Microsoft hat bisher keine überzeugende Strategie präsentiert, wie diese Altgeräte sinnvoll recycelt werden sollen. Zwar existieren in der EU Recyclingsysteme für Elektronik, doch die Realität ist ernüchternd: Nur etwa 20% der Komponenten werden tatsächlich wiederverwertet. Der Rest landet auf Deponien in Ghana, China oder Indien, wo Menschen unter gesundheitsschädlichen Bedingungen die letzten verwertbaren Metalle extrahieren.

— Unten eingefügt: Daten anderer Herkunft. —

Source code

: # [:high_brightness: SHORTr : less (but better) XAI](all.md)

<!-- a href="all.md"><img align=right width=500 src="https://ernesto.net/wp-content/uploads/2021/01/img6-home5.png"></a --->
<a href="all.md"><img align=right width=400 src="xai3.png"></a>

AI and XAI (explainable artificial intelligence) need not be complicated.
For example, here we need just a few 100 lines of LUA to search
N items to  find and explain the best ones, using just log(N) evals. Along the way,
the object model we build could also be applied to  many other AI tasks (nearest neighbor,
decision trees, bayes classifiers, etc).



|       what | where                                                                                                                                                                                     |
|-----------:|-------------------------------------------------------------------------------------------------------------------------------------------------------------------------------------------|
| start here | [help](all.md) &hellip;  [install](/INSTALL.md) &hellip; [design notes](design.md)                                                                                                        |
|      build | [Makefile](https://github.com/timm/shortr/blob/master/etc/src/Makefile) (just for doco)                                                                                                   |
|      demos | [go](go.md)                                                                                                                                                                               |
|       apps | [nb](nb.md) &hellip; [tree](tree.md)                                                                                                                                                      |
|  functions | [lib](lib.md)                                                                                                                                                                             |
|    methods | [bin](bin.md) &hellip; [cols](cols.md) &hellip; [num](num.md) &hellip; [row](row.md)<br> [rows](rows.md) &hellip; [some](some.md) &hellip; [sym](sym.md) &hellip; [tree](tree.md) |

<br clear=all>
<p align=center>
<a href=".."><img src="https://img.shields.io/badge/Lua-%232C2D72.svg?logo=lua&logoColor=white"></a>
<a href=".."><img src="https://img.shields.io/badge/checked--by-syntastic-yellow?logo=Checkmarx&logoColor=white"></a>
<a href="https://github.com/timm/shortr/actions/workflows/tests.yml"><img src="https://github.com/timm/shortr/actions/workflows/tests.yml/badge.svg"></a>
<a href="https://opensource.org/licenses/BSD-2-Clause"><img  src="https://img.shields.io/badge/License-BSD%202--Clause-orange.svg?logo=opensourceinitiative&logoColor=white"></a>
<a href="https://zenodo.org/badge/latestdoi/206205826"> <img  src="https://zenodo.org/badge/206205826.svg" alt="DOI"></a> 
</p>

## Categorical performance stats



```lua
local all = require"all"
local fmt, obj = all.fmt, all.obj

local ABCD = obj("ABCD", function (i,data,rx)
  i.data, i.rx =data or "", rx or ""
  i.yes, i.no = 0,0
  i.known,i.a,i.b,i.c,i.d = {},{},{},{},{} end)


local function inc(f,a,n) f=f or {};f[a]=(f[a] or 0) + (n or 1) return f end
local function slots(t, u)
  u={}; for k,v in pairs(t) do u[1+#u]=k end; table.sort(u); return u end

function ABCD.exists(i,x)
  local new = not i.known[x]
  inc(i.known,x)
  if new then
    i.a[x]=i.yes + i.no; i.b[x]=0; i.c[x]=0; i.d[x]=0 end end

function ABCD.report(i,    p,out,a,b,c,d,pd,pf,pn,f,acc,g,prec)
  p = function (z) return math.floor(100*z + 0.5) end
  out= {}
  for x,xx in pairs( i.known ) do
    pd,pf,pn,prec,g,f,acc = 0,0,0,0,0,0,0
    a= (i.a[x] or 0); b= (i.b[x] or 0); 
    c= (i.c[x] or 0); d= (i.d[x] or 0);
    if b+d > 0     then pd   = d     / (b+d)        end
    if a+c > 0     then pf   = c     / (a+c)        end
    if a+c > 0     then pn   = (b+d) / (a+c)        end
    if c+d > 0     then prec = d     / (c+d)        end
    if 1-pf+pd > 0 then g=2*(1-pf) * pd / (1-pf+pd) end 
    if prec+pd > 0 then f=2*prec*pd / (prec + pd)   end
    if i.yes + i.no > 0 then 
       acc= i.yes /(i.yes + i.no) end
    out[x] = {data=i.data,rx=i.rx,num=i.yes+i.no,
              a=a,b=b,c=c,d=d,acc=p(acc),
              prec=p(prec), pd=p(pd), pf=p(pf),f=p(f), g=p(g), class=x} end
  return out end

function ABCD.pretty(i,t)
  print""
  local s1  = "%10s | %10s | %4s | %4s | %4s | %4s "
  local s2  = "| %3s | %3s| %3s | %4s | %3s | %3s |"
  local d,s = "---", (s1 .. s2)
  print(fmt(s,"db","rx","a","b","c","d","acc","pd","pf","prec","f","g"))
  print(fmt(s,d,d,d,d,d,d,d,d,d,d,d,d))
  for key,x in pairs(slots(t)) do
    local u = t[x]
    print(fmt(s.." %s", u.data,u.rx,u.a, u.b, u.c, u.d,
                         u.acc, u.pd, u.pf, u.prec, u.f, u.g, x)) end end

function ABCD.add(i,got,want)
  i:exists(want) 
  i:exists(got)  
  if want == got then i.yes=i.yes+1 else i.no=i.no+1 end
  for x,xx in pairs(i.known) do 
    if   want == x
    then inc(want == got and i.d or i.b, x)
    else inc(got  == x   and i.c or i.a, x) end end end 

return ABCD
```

Fazit: Ein systemisches Problem
Das Support-Ende von Windows 10 offenbart ein grundsätzliches Problem unserer digitalisierten Gesellschaft: Die künstliche Verknappung der Lebensdauer funktionierender Technologie. Microsoft hätte Windows 11 auch mit weniger restriktiven Anforderungen entwickeln können. Die Entscheidung für strikte Hardware-Limits war eine bewusste Wahl – legitimiert durch Sicherheitsargumente, motiviert durch Geschäftsinteressen.
Für Nutzer bedeutet das: Jetzt handeln. Testen Sie Ihr System mit dem PC Health Check Tool. Erwägen Sie Linux als echte Alternative. Und falls Sie neue Hardware kaufen müssen, investieren Sie in zukunftssichere Systeme mit überdimensionierten Spezifikationen.
Die IT-Branche muss sich unbequemen Fragen stellen: Ist geplante Obsoleszenz in Zeiten der Klimakrise noch vertretbar? Wie können wir digitale Teilhabe gewährleisten, wenn Betriebssysteme zur Kostenfalle werden? Das Ende von Windows 10 ist mehr als ein technisches Ereignis – es ist ein Weckruf für nachhaltigere Technologiekonzepte.